__EXERCISE AIM__
Filter the data for "user" and copy matching lines.

BEGIN INFORMATION SHOWN

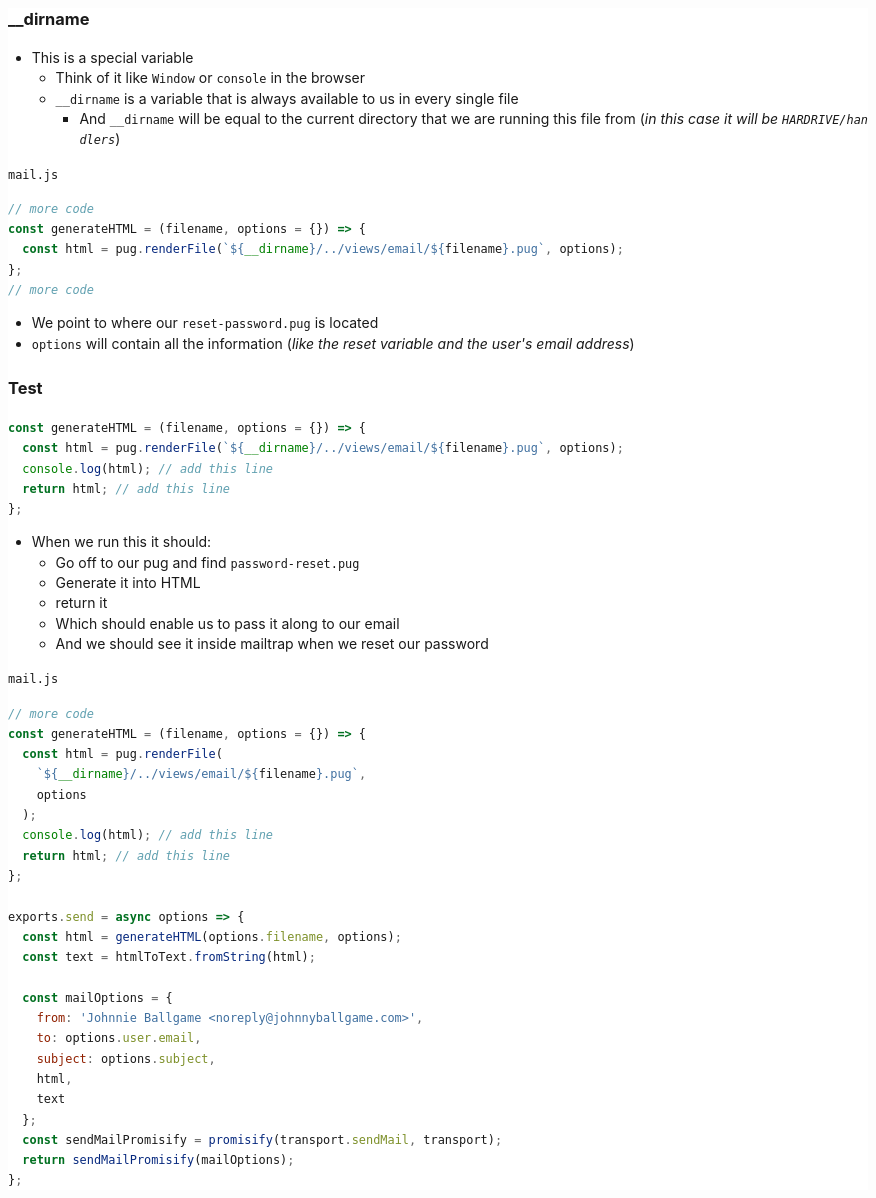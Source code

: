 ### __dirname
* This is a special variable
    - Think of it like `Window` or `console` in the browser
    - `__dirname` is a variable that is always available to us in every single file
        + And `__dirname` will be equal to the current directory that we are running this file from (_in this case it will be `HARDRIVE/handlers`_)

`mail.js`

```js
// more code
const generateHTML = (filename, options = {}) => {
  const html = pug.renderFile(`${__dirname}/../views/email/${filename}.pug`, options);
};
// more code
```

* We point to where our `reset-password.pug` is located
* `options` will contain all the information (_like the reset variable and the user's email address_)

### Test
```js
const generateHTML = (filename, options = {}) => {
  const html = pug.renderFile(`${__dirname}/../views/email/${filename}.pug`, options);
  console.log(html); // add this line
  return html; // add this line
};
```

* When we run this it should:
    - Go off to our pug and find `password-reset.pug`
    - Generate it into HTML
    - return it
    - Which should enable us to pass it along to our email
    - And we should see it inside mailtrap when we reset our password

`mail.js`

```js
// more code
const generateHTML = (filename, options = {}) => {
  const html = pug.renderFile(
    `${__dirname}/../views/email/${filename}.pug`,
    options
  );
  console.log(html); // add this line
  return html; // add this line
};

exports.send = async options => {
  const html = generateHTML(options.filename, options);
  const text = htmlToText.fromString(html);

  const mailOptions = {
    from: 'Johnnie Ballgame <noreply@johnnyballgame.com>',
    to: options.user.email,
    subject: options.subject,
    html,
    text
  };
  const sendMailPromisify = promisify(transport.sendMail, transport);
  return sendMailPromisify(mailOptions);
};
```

END INFORMATION SHOWN
BEGIN INFORMATION SHOWN

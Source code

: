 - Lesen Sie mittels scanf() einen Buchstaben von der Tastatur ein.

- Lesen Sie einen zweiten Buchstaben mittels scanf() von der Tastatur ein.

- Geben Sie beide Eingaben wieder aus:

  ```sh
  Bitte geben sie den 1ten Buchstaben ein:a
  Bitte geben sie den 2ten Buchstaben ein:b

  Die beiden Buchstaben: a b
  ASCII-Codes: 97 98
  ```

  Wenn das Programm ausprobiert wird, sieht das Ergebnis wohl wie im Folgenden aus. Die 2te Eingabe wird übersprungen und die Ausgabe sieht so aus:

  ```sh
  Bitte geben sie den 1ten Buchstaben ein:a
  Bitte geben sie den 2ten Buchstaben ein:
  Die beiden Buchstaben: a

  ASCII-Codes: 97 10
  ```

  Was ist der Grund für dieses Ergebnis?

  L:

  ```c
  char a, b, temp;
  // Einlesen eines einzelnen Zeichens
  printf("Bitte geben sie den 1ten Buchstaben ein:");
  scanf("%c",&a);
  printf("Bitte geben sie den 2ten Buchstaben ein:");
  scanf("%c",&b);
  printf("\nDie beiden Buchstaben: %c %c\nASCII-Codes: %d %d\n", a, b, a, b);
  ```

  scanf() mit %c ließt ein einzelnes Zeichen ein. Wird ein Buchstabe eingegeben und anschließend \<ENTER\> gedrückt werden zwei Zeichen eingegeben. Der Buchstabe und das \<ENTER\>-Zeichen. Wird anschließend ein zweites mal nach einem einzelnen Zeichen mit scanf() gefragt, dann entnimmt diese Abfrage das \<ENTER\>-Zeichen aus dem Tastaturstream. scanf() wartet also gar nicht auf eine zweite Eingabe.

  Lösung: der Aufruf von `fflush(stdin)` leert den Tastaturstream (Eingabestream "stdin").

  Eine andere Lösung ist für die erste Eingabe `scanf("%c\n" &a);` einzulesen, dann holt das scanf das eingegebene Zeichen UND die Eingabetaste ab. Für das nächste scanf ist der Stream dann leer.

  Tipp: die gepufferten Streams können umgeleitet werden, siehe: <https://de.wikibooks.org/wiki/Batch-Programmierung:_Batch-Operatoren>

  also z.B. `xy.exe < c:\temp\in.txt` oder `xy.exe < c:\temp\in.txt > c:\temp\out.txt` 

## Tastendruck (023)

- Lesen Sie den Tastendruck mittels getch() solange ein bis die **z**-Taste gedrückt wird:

END INFORMATION SHOWN

__RESULT__
* `options` will contain all the information (_like the reset variable and the user's email address_)
    to: options.user.email,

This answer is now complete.